Exercise prompt: Spot each line in the data below containing "experts" and copy it.

________________________

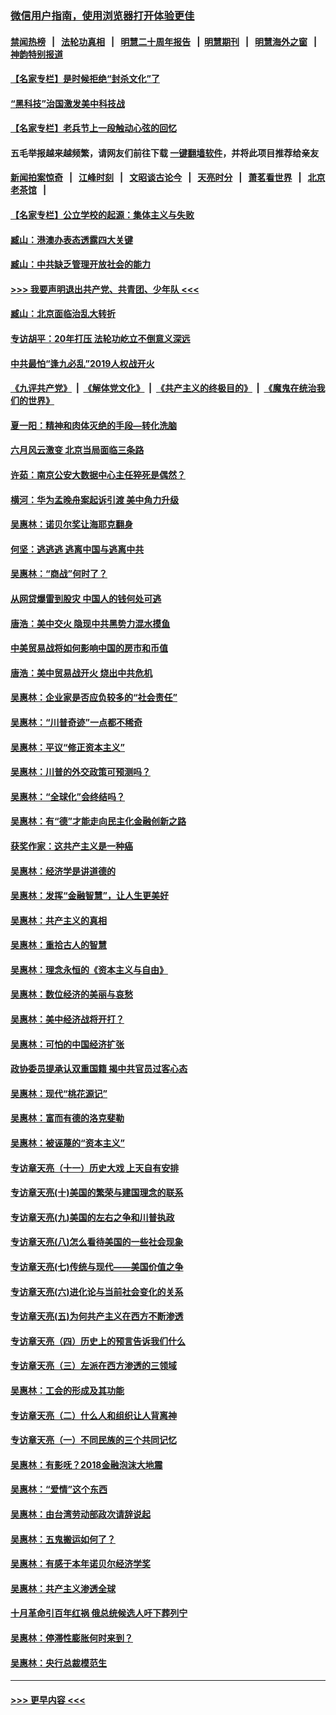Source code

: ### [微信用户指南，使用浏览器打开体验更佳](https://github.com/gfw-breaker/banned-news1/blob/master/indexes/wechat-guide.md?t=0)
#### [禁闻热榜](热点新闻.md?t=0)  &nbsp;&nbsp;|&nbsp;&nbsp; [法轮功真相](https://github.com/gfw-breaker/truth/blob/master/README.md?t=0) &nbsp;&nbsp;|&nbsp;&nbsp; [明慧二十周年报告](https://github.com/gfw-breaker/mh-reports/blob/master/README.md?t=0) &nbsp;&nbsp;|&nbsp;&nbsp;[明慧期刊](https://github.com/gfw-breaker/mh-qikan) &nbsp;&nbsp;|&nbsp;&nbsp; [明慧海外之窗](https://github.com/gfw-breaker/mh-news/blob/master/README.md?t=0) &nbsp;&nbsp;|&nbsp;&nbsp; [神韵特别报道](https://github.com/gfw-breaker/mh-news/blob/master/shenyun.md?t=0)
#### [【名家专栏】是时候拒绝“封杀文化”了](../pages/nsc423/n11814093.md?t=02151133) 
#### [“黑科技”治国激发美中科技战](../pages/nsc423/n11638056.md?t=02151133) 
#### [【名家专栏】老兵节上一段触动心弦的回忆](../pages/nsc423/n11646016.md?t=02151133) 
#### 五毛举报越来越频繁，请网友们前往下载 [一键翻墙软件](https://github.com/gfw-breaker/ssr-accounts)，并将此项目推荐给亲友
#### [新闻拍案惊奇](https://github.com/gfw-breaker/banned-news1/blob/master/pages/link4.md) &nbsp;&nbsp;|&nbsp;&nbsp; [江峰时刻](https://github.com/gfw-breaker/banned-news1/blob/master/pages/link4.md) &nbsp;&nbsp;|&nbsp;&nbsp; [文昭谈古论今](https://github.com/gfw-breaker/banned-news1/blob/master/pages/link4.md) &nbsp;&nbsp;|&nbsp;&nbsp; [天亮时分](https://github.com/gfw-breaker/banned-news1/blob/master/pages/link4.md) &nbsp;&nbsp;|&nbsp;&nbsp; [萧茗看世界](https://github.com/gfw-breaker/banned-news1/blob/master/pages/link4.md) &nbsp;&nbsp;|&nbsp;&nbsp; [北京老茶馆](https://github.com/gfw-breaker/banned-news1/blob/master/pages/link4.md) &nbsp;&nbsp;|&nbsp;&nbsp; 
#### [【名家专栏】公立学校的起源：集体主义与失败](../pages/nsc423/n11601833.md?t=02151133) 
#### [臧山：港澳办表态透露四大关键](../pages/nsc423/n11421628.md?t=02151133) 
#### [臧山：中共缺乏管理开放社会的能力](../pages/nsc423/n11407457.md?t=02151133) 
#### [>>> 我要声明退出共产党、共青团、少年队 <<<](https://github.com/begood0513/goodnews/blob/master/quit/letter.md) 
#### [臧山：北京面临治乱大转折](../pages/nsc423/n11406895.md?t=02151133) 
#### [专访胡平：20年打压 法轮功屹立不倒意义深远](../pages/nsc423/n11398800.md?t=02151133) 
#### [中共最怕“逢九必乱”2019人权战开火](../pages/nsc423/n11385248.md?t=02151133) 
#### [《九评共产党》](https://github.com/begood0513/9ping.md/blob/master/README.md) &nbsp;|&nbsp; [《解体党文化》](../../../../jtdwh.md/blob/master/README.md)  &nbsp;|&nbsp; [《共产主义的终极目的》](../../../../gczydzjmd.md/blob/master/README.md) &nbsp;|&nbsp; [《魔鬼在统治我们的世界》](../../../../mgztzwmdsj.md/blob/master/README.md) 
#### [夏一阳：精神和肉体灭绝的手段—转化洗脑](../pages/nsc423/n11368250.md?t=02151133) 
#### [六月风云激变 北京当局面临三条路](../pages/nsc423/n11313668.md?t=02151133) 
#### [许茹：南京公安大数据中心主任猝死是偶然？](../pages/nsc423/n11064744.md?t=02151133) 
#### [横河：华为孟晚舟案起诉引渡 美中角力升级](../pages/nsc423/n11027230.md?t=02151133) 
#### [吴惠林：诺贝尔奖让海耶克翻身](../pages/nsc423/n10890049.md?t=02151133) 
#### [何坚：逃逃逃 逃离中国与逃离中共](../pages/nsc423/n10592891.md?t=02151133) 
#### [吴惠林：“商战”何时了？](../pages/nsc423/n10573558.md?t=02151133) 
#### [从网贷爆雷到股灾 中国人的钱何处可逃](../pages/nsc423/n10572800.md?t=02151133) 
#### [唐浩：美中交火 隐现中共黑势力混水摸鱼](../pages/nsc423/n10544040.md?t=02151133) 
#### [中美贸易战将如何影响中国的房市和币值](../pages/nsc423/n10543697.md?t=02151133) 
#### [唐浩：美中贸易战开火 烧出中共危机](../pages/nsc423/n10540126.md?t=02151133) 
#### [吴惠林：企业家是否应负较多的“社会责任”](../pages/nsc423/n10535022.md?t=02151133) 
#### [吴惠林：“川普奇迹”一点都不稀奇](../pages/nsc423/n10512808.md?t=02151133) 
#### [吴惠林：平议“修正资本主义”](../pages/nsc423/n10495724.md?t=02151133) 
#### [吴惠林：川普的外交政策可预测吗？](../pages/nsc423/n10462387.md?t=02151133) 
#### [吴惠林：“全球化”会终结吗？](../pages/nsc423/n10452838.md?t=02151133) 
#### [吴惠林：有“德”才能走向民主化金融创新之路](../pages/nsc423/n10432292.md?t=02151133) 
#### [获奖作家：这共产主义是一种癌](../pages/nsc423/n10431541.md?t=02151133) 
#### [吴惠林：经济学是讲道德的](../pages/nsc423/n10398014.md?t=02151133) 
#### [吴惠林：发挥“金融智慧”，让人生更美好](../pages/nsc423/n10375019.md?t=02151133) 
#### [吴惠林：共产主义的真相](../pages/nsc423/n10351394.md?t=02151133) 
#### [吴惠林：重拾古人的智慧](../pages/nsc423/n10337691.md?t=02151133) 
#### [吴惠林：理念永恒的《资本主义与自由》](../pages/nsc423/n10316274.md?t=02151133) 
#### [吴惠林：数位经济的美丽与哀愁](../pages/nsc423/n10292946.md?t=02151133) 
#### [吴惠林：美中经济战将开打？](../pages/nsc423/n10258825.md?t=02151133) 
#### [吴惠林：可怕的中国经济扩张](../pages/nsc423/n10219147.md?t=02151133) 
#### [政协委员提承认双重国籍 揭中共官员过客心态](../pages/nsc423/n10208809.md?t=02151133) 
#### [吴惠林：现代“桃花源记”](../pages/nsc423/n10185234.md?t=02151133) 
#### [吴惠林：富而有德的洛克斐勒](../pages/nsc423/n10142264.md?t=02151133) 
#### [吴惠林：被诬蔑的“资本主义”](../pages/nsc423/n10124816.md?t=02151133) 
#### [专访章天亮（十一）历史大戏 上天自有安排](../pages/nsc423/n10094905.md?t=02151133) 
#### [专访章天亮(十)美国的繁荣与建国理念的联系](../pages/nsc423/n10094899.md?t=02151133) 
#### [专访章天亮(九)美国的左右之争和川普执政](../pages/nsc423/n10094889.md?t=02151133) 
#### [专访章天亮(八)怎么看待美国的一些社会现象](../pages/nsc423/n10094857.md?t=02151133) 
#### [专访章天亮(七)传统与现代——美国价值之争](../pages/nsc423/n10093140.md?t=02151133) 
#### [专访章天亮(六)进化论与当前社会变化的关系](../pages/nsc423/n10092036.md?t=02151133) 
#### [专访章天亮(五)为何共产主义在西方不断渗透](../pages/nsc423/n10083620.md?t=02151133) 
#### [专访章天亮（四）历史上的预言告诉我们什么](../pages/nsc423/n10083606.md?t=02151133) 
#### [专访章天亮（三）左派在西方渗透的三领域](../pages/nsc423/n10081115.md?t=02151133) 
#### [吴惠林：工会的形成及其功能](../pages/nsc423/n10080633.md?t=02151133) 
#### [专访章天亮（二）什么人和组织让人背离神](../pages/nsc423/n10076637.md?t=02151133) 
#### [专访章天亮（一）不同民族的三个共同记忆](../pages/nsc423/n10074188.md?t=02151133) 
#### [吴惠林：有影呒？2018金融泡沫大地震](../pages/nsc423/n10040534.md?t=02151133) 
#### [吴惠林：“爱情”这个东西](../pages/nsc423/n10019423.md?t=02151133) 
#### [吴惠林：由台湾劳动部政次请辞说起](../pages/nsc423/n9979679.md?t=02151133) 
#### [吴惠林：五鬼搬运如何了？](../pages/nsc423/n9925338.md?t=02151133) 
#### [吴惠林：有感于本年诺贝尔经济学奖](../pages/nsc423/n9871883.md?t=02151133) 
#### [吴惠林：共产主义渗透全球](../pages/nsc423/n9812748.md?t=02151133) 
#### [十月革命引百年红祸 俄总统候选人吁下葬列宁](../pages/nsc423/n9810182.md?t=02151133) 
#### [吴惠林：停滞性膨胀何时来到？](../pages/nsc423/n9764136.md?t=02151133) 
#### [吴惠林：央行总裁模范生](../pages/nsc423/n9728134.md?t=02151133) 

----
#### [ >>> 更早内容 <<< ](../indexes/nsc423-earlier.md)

________________________

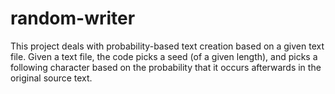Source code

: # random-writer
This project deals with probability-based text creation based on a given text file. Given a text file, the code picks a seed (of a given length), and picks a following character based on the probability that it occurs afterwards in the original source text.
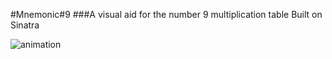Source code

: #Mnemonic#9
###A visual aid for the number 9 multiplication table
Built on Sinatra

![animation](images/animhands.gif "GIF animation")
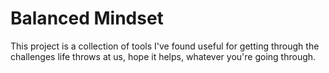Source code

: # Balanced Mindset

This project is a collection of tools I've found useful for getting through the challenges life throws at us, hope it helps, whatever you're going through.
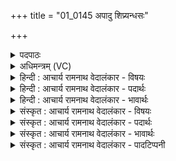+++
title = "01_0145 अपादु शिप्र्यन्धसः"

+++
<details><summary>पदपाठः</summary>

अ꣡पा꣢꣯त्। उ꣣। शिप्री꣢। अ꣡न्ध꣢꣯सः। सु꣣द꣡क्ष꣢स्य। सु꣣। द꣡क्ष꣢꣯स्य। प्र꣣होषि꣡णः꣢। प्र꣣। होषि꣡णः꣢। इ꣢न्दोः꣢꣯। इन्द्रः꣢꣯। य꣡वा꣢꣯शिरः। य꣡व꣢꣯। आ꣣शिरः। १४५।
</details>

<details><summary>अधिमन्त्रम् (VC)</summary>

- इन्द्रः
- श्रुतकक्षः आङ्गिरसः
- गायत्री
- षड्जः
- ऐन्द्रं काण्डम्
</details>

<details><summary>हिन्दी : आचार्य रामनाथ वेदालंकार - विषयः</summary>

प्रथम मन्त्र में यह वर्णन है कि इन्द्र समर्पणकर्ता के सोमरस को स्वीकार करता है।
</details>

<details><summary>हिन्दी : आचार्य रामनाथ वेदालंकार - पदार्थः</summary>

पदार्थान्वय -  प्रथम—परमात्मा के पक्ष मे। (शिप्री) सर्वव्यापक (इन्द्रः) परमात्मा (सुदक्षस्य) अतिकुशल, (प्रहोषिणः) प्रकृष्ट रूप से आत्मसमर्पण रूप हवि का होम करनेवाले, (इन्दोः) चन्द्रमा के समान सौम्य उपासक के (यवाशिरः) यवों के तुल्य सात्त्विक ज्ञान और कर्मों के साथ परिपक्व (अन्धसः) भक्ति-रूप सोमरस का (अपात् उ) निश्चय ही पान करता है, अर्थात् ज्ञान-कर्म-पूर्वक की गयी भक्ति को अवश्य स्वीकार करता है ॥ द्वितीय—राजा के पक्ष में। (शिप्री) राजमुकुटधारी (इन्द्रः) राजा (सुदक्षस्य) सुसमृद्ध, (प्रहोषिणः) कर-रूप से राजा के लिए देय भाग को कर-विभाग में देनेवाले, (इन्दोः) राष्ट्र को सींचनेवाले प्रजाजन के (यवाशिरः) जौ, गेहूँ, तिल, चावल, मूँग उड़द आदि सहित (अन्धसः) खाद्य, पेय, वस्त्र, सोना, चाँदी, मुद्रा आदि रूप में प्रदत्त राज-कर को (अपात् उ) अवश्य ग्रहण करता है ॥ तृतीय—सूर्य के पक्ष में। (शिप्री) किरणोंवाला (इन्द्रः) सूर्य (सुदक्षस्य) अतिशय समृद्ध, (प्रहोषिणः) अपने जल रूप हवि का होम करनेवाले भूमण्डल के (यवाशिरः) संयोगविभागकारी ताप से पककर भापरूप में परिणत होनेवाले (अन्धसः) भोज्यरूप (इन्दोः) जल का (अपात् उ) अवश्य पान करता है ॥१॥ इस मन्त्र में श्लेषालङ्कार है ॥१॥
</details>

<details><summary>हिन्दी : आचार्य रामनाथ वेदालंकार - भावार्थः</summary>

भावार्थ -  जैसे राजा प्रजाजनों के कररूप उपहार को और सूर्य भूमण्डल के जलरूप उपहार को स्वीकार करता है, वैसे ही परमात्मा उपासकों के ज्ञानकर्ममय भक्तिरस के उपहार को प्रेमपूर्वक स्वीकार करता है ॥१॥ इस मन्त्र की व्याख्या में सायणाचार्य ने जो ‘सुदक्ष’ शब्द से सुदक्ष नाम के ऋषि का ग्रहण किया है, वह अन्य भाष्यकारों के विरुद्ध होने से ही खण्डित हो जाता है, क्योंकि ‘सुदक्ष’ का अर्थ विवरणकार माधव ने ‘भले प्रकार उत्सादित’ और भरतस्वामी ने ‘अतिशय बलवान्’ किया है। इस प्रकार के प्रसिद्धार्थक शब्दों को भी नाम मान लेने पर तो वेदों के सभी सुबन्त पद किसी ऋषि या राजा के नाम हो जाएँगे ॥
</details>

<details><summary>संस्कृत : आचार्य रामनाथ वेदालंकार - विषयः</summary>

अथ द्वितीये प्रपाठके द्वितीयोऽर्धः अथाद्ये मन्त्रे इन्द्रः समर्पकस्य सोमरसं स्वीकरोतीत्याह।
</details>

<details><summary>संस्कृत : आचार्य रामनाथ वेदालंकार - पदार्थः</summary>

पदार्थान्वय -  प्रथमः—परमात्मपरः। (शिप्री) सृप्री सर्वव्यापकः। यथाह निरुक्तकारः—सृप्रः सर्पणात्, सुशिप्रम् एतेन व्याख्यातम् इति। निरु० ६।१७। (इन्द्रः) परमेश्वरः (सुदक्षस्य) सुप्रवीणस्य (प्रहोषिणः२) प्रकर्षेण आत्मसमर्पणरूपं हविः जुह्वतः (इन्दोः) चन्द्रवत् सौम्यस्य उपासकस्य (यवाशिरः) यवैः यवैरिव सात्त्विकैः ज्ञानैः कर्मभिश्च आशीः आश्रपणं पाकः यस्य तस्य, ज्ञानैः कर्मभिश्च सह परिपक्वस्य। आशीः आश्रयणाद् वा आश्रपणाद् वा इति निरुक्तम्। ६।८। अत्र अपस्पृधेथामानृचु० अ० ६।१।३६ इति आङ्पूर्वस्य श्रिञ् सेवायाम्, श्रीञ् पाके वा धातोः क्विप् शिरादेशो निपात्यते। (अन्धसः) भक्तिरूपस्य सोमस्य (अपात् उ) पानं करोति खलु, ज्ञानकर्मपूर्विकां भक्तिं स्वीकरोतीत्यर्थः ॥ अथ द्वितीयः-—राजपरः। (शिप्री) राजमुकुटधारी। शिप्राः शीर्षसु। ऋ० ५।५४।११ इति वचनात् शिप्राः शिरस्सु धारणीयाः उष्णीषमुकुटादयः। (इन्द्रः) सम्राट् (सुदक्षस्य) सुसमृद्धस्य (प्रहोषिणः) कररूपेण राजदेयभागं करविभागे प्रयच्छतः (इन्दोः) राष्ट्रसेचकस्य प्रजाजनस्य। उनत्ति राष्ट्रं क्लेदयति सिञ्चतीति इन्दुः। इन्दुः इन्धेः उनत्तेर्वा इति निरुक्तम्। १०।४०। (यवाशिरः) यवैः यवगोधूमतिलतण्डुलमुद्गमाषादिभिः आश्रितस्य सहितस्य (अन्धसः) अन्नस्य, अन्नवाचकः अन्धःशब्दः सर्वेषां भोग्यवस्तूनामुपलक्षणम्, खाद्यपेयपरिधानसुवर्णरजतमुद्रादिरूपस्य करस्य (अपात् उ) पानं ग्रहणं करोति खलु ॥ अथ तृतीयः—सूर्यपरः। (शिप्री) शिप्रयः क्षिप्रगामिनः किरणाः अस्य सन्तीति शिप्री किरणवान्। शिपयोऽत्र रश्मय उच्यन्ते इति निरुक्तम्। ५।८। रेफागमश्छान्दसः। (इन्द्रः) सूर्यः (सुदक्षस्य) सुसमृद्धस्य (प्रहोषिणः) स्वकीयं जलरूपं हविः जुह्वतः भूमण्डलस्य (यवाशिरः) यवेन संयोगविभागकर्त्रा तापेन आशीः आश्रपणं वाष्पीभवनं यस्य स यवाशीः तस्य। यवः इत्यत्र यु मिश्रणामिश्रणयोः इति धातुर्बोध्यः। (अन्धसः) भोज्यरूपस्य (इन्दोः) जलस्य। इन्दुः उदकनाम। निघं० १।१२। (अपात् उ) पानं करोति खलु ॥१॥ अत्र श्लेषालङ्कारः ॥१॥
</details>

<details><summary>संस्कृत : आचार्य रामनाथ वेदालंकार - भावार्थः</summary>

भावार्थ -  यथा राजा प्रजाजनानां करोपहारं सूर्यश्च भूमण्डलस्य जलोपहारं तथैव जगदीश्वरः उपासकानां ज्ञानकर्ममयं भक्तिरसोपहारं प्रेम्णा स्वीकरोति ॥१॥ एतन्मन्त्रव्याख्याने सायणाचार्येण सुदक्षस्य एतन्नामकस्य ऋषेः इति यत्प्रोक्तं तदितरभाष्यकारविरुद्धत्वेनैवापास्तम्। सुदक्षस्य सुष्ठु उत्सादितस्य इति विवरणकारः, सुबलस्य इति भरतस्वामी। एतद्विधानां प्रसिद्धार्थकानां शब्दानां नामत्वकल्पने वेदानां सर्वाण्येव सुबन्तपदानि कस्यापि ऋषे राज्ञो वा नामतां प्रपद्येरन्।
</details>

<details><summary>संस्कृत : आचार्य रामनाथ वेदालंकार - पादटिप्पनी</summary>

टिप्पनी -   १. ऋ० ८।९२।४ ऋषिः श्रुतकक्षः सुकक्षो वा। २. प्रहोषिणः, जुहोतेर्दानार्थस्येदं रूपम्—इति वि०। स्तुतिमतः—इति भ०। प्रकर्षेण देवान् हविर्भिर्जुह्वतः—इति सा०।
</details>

________________________

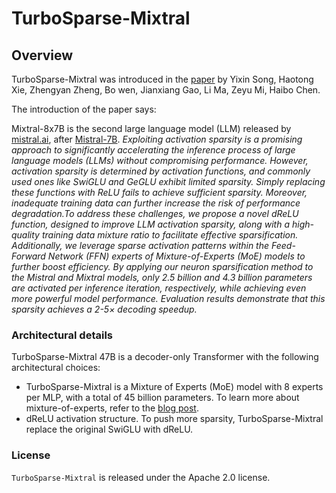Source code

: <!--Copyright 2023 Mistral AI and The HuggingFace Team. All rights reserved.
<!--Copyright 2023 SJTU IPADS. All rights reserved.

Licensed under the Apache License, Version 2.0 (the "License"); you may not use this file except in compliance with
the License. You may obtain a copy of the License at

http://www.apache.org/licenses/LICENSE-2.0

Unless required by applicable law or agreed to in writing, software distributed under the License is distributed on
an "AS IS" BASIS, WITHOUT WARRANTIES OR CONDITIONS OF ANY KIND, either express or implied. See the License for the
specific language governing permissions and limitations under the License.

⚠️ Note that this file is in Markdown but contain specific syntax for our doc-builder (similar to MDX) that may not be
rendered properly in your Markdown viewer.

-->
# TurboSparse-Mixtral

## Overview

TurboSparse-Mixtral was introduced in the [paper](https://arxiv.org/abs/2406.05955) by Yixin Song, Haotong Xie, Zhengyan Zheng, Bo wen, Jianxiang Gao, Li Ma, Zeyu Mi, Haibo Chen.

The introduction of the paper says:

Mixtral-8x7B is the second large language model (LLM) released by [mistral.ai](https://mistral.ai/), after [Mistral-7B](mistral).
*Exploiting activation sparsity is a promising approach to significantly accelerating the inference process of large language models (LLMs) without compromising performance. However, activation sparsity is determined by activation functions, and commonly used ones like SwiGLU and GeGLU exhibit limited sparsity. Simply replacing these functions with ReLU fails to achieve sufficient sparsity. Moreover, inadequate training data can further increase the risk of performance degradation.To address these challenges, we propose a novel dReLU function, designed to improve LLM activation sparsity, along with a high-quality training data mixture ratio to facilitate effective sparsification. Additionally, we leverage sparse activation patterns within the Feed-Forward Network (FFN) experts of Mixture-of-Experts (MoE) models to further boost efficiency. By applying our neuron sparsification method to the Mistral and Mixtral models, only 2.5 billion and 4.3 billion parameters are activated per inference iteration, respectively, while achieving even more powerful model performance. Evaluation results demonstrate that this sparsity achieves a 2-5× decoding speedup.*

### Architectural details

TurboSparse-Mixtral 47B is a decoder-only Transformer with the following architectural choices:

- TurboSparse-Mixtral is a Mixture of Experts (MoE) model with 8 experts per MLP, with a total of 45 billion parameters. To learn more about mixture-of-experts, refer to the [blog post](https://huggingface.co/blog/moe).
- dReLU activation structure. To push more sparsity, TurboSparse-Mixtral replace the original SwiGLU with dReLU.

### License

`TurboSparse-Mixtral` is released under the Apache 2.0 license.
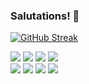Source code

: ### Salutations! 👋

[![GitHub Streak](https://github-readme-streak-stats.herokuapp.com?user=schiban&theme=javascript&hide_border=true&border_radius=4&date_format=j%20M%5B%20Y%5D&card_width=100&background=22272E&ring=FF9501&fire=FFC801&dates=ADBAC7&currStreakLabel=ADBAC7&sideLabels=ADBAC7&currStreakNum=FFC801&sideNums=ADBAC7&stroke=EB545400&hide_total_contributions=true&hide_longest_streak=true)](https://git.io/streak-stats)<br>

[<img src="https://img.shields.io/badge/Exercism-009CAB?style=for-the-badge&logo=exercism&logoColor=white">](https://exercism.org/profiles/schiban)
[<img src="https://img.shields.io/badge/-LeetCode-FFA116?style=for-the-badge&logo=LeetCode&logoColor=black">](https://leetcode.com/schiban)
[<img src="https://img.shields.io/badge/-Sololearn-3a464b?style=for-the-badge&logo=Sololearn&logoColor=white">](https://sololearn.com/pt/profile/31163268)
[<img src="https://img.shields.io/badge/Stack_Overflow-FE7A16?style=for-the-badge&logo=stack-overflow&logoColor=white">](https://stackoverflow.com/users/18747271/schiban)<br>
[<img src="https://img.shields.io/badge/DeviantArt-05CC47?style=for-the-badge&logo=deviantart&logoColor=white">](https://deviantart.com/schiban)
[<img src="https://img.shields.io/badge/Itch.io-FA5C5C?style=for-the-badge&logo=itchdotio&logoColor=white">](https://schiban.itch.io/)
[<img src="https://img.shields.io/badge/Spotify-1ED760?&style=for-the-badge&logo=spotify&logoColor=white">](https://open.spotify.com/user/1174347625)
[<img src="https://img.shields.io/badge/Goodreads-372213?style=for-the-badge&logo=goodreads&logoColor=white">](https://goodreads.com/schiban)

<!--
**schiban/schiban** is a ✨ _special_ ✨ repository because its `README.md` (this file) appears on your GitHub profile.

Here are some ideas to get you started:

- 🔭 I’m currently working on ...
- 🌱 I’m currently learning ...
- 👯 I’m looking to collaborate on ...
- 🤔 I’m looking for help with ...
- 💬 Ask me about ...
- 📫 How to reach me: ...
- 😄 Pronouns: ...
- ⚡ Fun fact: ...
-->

________________________

Response below:
*Exploiting activation sparsity is a promising approach to significantly accelerating the inference process of large language models (LLMs) without compromising performance. However, activation sparsity is determined by activation functions, and commonly used ones like SwiGLU and GeGLU exhibit limited sparsity. Simply replacing these functions with ReLU fails to achieve sufficient sparsity. Moreover, inadequate training data can further increase the risk of performance degradation.To address these challenges, we propose a novel dReLU function, designed to improve LLM activation sparsity, along with a high-quality training data mixture ratio to facilitate effective sparsification. Additionally, we leverage sparse activation patterns within the Feed-Forward Network (FFN) experts of Mixture-of-Experts (MoE) models to further boost efficiency. By applying our neuron sparsification method to the Mistral and Mixtral models, only 2.5 billion and 4.3 billion parameters are activated per inference iteration, respectively, while achieving even more powerful model performance. Evaluation results demonstrate that this sparsity achieves a 2-5× decoding speedup.*
- TurboSparse-Mixtral is a Mixture of Experts (MoE) model with 8 experts per MLP, with a total of 45 billion parameters. To learn more about mixture-of-experts, refer to the [blog post](https://huggingface.co/blog/moe).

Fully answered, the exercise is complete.